Blacklight and Data SuperCell: All about the memory
With help from XSEDE Extended Collaborative Support Service (ECSS) staff at PSC, that center's Blacklight system speeded the calculation behind the matching considerably, Pipes says. A traditional, “distributed memory” supercomputer would have solved the problem by raw speed only, essentially uncovering each “card” — possibility in the De Bruijn graph — one at a time, then turning it face down to check another. Blacklight’s massive shared memory, though, made that unnecessary — the machine was able to keep many possibilities in its memory at once, allowing for far more rapid matching.
PSC’s Data SuperCell also allowed the researchers to use their massive amounts of data efficiently, making it available in large chunks with minimal retrieval delay.
Running the problem on Blacklight required ECSS staff to work with the developers of the De Bruijn graph software, Trinity, to optimize its performance on the new machine.
“The primate NHPRTR study was the biggest thing anyone had tried to do with Trinity,” says Philip Blood, PSC senior scientific specialist and who helped the researchers get Trinity running on Blacklight. Getting the program to work on the new platform required painstaking trial and error.
Annotation: Table of contents for expressed genes
Some primate genomes have been sequenced already. More are likely to come as the technology becomes quicker, easier, and cheaper.
“Sequencing DNA is really only the first step in understanding a genome,” Mason says. “You need to know what’s expressed, what’s active” from a DNA sequence, in the RNA, to make sense of how an animal’s genome works, he adds. “Our transcriptome maps creates the first catalog of functional, active elements in a given genome. That is the first essential step of delineating the molecular recipe that defines the synthesis of the entire organism, from one cell to the trillions of cells in an adult.”
The transcriptome contains the sequences of all the active genes in a given cell or tissue. By comparing the sequences in the transcriptome to those in the genome, researchers can tell which genes are active. It’s a particularly important question in understanding why humans and chimpanzees are different. Both species’ DNA is very similar — 96 percent of the sequences are identical. Because of that, many researchers suspect that they may express different genes at different times in specific tissues, painting a very different picture out of an almost identical palette of colors. This is the sort of question that the NHPRTR will help primate researchers to tackle, Pipes says.
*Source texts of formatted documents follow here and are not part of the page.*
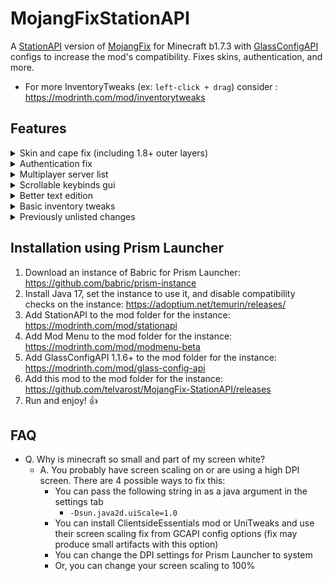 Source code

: # MojangFixStationAPI
A [StationAPI](https://modrinth.com/mod/stationapi) version of [MojangFix](https://modrinth.com/mod/mojangfix) for Minecraft b1.7.3 with [GlassConfigAPI](https://modrinth.com/mod/glass-config-api) configs to increase the mod's compatibility. Fixes skins, authentication, and more.
* For more InventoryTweaks (ex: `left-click + drag`) consider : https://modrinth.com/mod/inventorytweaks

## Features
<details><summary>Skin and cape fix (including 1.8+ outer layers)</summary>

![mintoyatsu standing with a working skin](https://user-images.githubusercontent.com/35262707/158473931-1ae3ea4f-4673-4baa-aa3d-044275d462ea.png)
- Added ability to raise slim skin shoulders with GlassConfigAPI
</details>

<details><summary>Authentication fix</summary>

![server log](https://user-images.githubusercontent.com/35262707/159056534-568087f9-00e2-4830-b66a-5046773cb3b1.png)
Allows the server to verify that the connecting player is logged in
</details>

<details><summary>Multiplayer server list</summary>

![multiplayer screen](https://user-images.githubusercontent.com/35262707/159057966-8c3a6bc2-da0f-4132-a8f3-fb0d0839763a.png)

(server status not implemented yet)
</details>

<details><summary>Scrollable keybinds gui</summary>

![keybinds screen](https://user-images.githubusercontent.com/35262707/159058180-789b936e-0cb8-4ece-8fa2-d225b4812b24.png)
</details>

<details><summary>Better text edition</summary>

![text](https://user-images.githubusercontent.com/35262707/159060408-8e35a074-0ee1-426a-bc51-1152d6adca34.gif)
</details>

<details><summary>Basic inventory tweaks</summary>

<video controls src="https://user-images.githubusercontent.com/35262707/159063818-e450561d-f13d-435a-b46b-879cc54a8a0f.mp4" />
</details>

<details><summary>Previously unlisted changes</summary>

- Enable Bit Depth Fix
- Enable Death Screen Score Fix
- Enable Debug Graph Hidden By Default
  - Use the new keybind (default: LCtrl) + F3 to open up debug screen with graph
  - Optionally using GCAPI config switch keybind to toggle debug graph whenever pressed
- Enable Displaying World Seed In Debug Menu
- Enable MojangFix Version Text On Title Screen
- Enable Quit Button
- Change Resources Download URL
  - This edition of MojangFix lets you change it yourself as well in the config settings
</details>

## Installation using Prism Launcher

1. Download an instance of Babric for Prism Launcher: https://github.com/babric/prism-instance
2. Install Java 17, set the instance to use it, and disable compatibility checks on the instance: https://adoptium.net/temurin/releases/
3. Add StationAPI to the mod folder for the instance: https://modrinth.com/mod/stationapi
4. Add Mod Menu to the mod folder for the instance: https://modrinth.com/mod/modmenu-beta
5. Add GlassConfigAPI 1.1.6+ to the mod folder for the instance: https://modrinth.com/mod/glass-config-api
6. Add this mod to the mod folder for the instance: https://github.com/telvarost/MojangFix-StationAPI/releases
7. Run and enjoy! 👍

## FAQ

* Q. Why is minecraft so small and part of my screen white?
  * A. You probably have screen scaling on or are using a high DPI screen. There are 4 possible ways to fix this:
    * You can pass the following string in as a java argument in the settings tab
      * `-Dsun.java2d.uiScale=1.0`
    * You can install ClientsideEssentials mod or UniTweaks and use their screen scaling fix from GCAPI config options (fix may produce small artifacts with this option)
    * You can change the DPI settings for Prism Launcher to system
    * Or, you can change your screen scaling to 100% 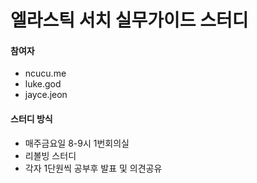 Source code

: # 엘라스틱 서치 실무가이드 스터디


#### 참여자
- ncucu.me
- luke.god
- jayce.jeon

#### 스터디 방식
- 매주금요일 8-9시 1번회의실
- 리볼빙 스터디
- 각자 1단원씩 공부후 발표 및 의견공유


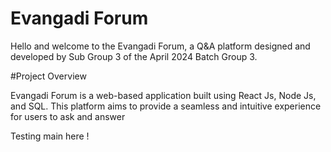 # Evangadi Forum

Hello and welcome to the Evangadi Forum, a Q&A platform designed and developed by Sub Group 3 of the April 2024 Batch Group 3.

#Project Overview

Evangadi Forum is a web-based application built using React Js, Node Js, and SQL. This platform aims to provide a seamless and intuitive experience for users to ask and answer

Testing main here ! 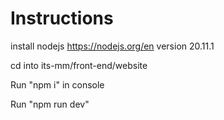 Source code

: # Instructions

install nodejs https://nodejs.org/en version 20.11.1

cd into its-mm/front-end/website

Run "npm i" in console

Run "npm run dev"
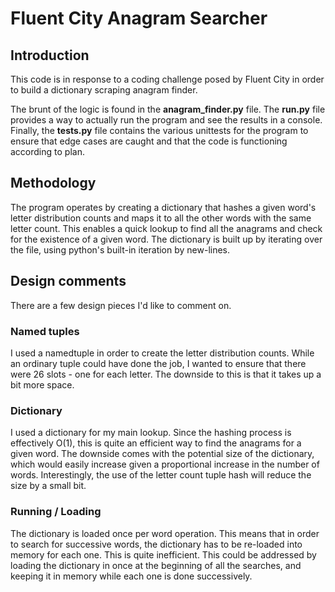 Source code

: # Fluent City Anagram Searcher

## Introduction

This code is in response to a coding challenge posed by Fluent City in order to build a dictionary scraping anagram
finder.

The brunt of the logic is found in the **anagram_finder.py** file. The **run.py** file provides a way to actually run
the program and see the results in a console. Finally, the **tests.py** file contains the various unittests for the
program to ensure that edge cases are caught and that the code is functioning according to plan.

## Methodology

The program operates by creating a dictionary that hashes a given word's letter distribution counts and maps it to all
the other words with the same letter count. This enables a quick lookup to find all the anagrams and check for the
existence of a given word. The dictionary is built up by iterating over the file, using python's built-in iteration by
new-lines.

## Design comments

There are a few design pieces I'd like to comment on.

### Named tuples

I used a namedtuple in order to create the letter distribution counts. While an ordinary tuple could have done the job,
I wanted to ensure that there were 26 slots - one for each letter. The downside to this is that it takes up a bit more
space.

### Dictionary

I used a dictionary for my main lookup. Since the hashing process is effectively O(1), this is quite an efficient way
to find the anagrams for a given word. The downside comes with the potential size of the dictionary, which would easily
increase given a proportional increase in the number of words. Interestingly, the use of the letter count tuple hash will
reduce the size by a small bit.

### Running / Loading
The dictionary is loaded once per word operation. This means that in order to search for successive words, the dictionary
has to be re-loaded into memory for each one. This is quite inefficient. This could be addressed by loading the dictionary
in once at the beginning of all the searches, and keeping it in memory while each one is done successively.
At the moment, the NHPRTR represents 13 key primate species identified by researchers in the field. In the next stage of the research, they will focus on deep sequencing of matching tissues from various individuals, including the molecular characterization of the various brain regions between these animals. They’ll also look at the evolution of gene structure, alternative splicing and the catalog of species-specific genes. Taken together, these data inform not only the functional map of genes for these primates, but ultimately help answer the age-old question at a genetic level, “What makes us human?”